2011-10-03 submit to reddit

Geocities Is Back!

The history of the Internet is ephemeral. At best, last year seems like the far distant past. Usually, the recounting of Internet history boils down to websites that used to be active, but are now unchanging artifacts, if the sites are still up at all. Web hosting on the Internet has a history too, of businesses that created infrastructures for thousands or even millions of people to set up their own websites, but are no more. It's rare that such an infrastructure continues to exist after the business that supported it vanishes. Today, GeoCities is one of those rarities.

GeoCities Logo

For those of you who were not on the Internet in the 1990s, GeoCities was a web hosting network that was one of the few ways at that time that a person could easily set up for free their own website. GeoCities used the principle of neighborhoods and, well, cities, to organize these websites. Communities of websites focused on and were named for general topics of interest. Computer-related sites were in SiliconValley. There was Heartland for farm people, Area51 for science-fiction fans, Petsburgh for pet owners and the Enchanted Forest for young children -- overall, GeoCities had several dozen cities, each one of which had its own specialized neighborhoods.

Beginning in 1994, GeoCities, then known as Beverly Hill Internet, started giving out free digital homesteads for people to create their own personal websites. GeoCities became a public company in 1998 with its initial share price rising from $17 to $100 by 1999, at which time Yahoo! bought the entire business for three-and-a-half billion dollars. GeoCities was then the third most popular Internet destination, outranked only by Yahoo! and America Online. Yahoo! kept GeoCities running until October 26, 2009. Before the plug was pulled on this conglomeration of communities, a group called the Archive Team made a massive snapshot backup of the ten years worth of website collaboration done by over thirty-five million people, the result being a 900 Gbyte BitTorrent file.

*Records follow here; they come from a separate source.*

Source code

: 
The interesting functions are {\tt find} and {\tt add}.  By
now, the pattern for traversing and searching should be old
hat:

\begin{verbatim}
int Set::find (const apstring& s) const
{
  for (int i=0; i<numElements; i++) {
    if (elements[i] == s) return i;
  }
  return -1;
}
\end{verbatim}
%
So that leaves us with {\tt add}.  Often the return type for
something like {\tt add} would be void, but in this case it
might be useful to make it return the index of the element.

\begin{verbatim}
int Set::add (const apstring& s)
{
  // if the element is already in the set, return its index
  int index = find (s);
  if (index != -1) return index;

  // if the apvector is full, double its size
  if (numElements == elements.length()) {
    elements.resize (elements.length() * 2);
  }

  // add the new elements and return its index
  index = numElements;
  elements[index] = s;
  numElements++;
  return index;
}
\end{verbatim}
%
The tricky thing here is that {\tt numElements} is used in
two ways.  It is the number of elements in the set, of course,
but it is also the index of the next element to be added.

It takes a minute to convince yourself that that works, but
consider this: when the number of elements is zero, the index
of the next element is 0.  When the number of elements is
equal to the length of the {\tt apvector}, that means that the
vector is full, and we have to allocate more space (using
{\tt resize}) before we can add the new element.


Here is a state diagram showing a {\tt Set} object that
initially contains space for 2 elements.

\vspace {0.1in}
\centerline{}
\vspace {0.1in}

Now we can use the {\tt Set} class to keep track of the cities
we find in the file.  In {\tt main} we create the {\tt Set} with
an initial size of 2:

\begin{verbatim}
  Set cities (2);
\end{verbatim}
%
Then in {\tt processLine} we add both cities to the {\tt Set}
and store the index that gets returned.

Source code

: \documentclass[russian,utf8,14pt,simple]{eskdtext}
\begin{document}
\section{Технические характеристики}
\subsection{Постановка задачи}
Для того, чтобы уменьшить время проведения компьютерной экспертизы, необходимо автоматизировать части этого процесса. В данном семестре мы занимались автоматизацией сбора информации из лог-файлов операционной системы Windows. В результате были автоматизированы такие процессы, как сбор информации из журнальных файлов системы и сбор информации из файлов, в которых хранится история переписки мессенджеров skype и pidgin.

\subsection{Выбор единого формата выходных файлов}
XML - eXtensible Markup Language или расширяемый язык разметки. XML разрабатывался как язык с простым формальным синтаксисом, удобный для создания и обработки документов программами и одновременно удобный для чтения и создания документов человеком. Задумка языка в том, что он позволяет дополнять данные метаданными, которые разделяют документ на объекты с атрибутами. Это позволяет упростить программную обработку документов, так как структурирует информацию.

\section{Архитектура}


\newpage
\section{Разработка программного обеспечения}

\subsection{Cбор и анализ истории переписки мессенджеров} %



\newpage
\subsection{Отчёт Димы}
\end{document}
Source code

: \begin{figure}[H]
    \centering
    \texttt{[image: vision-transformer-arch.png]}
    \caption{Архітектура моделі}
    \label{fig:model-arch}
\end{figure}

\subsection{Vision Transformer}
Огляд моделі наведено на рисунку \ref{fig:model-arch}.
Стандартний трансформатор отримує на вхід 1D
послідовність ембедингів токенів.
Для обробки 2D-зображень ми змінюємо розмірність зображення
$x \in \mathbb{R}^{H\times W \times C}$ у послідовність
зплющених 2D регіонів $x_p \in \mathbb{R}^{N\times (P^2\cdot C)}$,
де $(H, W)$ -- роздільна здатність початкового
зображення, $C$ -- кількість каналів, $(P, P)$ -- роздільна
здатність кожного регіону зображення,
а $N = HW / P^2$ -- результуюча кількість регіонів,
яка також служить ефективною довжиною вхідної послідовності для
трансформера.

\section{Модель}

This month, Richard Vijten, an independent information designer, has released a visualization of this massive file as an interactive exploration called "The Deleted City." You can scroll across the entire map of cities, zoom in on neighborhoods and zoom on down to individual homepages. A 2:40 video at the site The Deleted City gives you a brief glimpse of this historical artifact -- more detail is available at Richard Vijgen, the homepage of this Dutch teacher and artist.

The history of the Internet is no longer limited to those orphaned websites that you've kept in your Favorites list for the sake of nostalgia. "The Deleted City" is proof that nothing ever vanishes on the Internet.